# HOW TO COMPLETE THIS TASK
Reproduce the material that follows, please, but only from its first line to the line containing "Customer by Rocket.Chat.", inclusive.

# THE DATA
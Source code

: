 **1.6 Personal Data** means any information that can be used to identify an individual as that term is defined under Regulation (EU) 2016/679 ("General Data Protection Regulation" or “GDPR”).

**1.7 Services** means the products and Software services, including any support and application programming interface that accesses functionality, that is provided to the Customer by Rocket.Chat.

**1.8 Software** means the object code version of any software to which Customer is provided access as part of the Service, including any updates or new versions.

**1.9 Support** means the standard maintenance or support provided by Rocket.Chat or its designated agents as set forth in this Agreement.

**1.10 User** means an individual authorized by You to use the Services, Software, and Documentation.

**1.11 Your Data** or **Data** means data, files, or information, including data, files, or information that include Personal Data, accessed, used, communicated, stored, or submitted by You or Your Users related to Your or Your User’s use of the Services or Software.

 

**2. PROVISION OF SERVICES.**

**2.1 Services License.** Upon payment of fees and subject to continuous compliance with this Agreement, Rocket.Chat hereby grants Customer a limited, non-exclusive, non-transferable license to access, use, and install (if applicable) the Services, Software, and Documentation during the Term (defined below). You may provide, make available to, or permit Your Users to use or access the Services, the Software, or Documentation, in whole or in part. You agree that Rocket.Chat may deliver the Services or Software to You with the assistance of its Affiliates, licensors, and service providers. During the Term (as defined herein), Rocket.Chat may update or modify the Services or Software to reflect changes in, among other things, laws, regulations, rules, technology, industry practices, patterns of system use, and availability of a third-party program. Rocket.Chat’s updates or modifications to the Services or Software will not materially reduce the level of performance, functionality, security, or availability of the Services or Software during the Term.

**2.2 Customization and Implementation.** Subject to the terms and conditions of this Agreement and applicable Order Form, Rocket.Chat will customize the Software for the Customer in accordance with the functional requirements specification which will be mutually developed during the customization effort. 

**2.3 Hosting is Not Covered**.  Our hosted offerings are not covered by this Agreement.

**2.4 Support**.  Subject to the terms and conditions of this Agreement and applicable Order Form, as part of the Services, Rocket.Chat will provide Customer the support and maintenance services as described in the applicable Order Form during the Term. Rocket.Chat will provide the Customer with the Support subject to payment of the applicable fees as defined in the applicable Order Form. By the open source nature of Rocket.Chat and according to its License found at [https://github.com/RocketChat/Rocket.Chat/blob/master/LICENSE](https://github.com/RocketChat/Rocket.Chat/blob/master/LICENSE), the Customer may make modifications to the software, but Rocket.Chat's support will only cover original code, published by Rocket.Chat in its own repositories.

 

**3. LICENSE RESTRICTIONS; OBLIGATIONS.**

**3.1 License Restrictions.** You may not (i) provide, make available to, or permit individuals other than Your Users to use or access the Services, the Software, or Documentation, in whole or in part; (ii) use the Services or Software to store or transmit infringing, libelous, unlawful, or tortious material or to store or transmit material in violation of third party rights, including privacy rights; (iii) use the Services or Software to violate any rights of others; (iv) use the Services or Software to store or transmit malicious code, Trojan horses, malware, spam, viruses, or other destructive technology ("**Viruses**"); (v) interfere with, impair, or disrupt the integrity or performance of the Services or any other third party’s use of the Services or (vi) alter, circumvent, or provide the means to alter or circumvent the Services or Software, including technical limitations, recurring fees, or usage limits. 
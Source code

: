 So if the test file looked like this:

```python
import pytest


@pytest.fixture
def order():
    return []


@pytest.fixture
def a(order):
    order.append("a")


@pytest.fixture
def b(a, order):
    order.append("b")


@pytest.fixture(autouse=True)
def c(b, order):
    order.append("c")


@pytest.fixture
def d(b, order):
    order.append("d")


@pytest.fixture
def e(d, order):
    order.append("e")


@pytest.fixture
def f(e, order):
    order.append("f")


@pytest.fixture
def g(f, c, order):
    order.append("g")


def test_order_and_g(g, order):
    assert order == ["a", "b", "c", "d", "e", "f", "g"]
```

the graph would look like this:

# RESULT
Source code

: **1.6 Personal Data** means any information that can be used to identify an individual as that term is defined under Regulation (EU) 2016/679 ("General Data Protection Regulation" or “GDPR”).

**1.7 Services** means the products and Software services, including any support and application programming interface that accesses functionality, that is provided to the Customer by Rocket.Chat.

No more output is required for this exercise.